12 - Pertanyaan Gus Faqih

837 170 40
                                    

Komentmu, semangatku
Hehee..

---------------------

"Tanyakan saja, Le! Apa yang ingin kamu tanyakan sama Nuri, mumpung masih di sini. Setelah itu baru istikhoro untuk memantapkan pilihan kamu. Ini masih taaruf, jangan merasa ndak enak kalau memang ndak cocok." Kyai Nawawi mengawali perbincangan di antara mereka saat semua keluarga berkumpul tanpa sekat apapun.

Gus Faqih menyimpul senyum tipis sambil mengangguk. Pandangannya masih tak beranjak dari deretan toples berisi kue-kue kering di depannya. Sementara gadis bernama Nuri di depannya sesekali mengangkat wajah, mencuri pandang pada Gus Faqih.

"Emh, bagaimana kalau Dek Nuri saja yang bertanya lebih dulu?" tawar Gus Faqih.

Semuanya ikut tersenyum. Mereka mengerti rasa canggung itu. Pandangan langsung mengarah pada Nuri yang malah mengulum senyum.

Kenapa harus dia yang lebih dulu bertanya? Jika saat ini dia hanya berdua saja dengan Gus Faqih, mungkin dia bisa bertanya banyak hal padanya. Tapi dengan keberadaan semua keluarga di sana, mustahil dia bisa bertanya sedetail itu. Nuri menggeleng, ia tidak mengatakan sepatah kata pun.

"Aduh, piye? Kok pas sama-sama malu-malu kayak gini?" Kyai Maksum menepuk pundak Gus Faqih.

"Abah saja yang Tanya!" pinta Nuri.

"Loh, kok Abah? Yang mau nikah siapa, toh?"

Tawa kecil terdengar memenuhi ruangan mendengar jawaban penolakan dari Kyai Makruf.

"Ndak usah berat-berat pertanyaannya! Kan wes ngerti agama semua," timpal Kyai Nawawi.

Lagi-lagi ucapan itu mengundang tawa kecil di antara mereka. Nuri dan Gus Faqih menyerah. Wajah mereka sama-sama menghangat sebelum rona merah mulai menjalar di sana.

***

Laila menatap payung pemberian Gus Faqih yang masih belum dia kembalikan. Humairo tengah bermain bersama boneka di sampingnya. Sementara hujan mulai kembali menyapa bumi.

Bau tanah yang terkena hujan sudah tak lagi tercium. Mungkin karena ini bukan lagi hujan pertama, makanya tanah tak lagi menyambut dengan aromanya. Tak ada angin, namun rasa dingin mulai menyergap perlahan.
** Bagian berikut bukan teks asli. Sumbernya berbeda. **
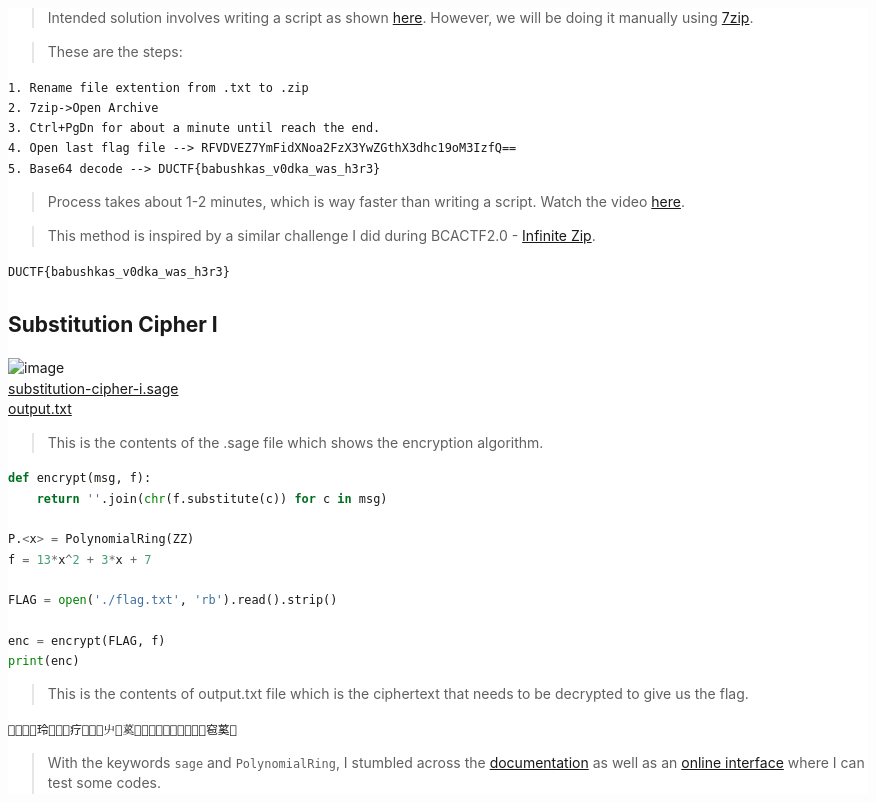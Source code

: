 > Intended solution involves writing a script as shown [here](https://github.com/DownUnderCTF/Challenges_2021_Public/tree/main/misc/rabbit). However, we will be doing it manually using [7zip](https://www.7-zip.org/download.html).

> These are the steps:

```
1. Rename file extention from .txt to .zip
2. 7zip->Open Archive
3. Ctrl+PgDn for about a minute until reach the end.
4. Open last flag file --> RFVDVEZ7YmFidXNoa2FzX3YwZGthX3dhc19oM3IzfQ==
5. Base64 decode --> DUCTF{babushkas_v0dka_was_h3r3}
```

> Process takes about 1-2 minutes, which is way faster than writing a script. Watch the video [here](https://www.youtube.com/watch?v=MzBfIV-mJwU).

> This method is inspired by a similar challenge I did during BCACTF2.0 - [Infinite Zip](https://github.com/Rookie441/CTF/blob/main/CTFs/BCACTF2.0_Writeup.md#forensics).

`DUCTF{babushkas_v0dka_was_h3r3}`

## Substitution Cipher I

![image](https://user-images.githubusercontent.com/68913871/134805137-ad9c4da2-d324-4146-b572-a6602a9e5337.png)  
[substitution-cipher-i.sage](https://play.duc.tf/files/30fd220967d9db549f8ad07090043398/substitution-cipher-i.sage?token=eyJ1c2VyX2lkIjo3NjAsInRlYW1faWQiOjQ0MSwiZmlsZV9pZCI6NTZ9.YVBUMg.tOF0e9NDlNbrkP96cyeTkivZK24)  
[output.txt](https://play.duc.tf/files/8cda362b3e7ff0a1e5dc806bb5e30f0f/output.txt?token=eyJ1c2VyX2lkIjo3NjAsInRlYW1faWQiOjQ0MSwiZmlsZV9pZCI6NTd9.YVBUMg.hfeY94njAG2mhpEawo78BkK3BIc)

> This is the contents of the .sage file which shows the encryption algorithm.

```python
def encrypt(msg, f):
    return ''.join(chr(f.substitute(c)) for c in msg)

P.<x> = PolynomialRing(ZZ)
f = 13*x^2 + 3*x + 7

FLAG = open('./flag.txt', 'rb').read().strip()

enc = encrypt(FLAG, f)
print(enc)

```

> This is the contents of output.txt file which is the ciphertext that needs to be decrypted to give us the flag.

```
𖿫𖝓玲𰆽𪃵𢙿疗𫢋𥆛🴃䶹𬑽蒵𜭱𫢋𪃵蒵🴃𜭱𩕑疗𪲳𜭱窇蒵𱫳
```

> With the keywords `sage` and `PolynomialRing`, I stumbled across the [documentation](https://doc.sagemath.org/html/en/tutorial/tour_polynomial.html) as well as an [online interface](https://sagecell.sagemath.org/) where I can test some codes.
Apa pertemuan mereka lancar? Apa guse bisa langsung jatuh cinta pada wanita itu? Aah, pasti langsung jatuh hati. Wanita itu kan cantik. Batin Laila terus saja bertanya-tanya. Dia benar-benar penasaran apa yang sedang Gus Faqih lakukan sekarang.

***

"Apa yang akan menjadi larangan jenengan untuk saya jika kita berjodoh?"

Gus Faqih memilih untuk diam sejenak sebelum menjawab pertanyaan itu. Beberapa kali dia menelan ludah, berusaha membasahi tenggorokannya yang terasa kering.

"Tidak ada." Jawab Gus Faqih dengan tegas.

Bulu mata lentik itu terangkat, menatap laki-laki yang masih terus saja menundukkan wajah.

"Kenapa bisa tidak ada?" Tanya Nuri lagi.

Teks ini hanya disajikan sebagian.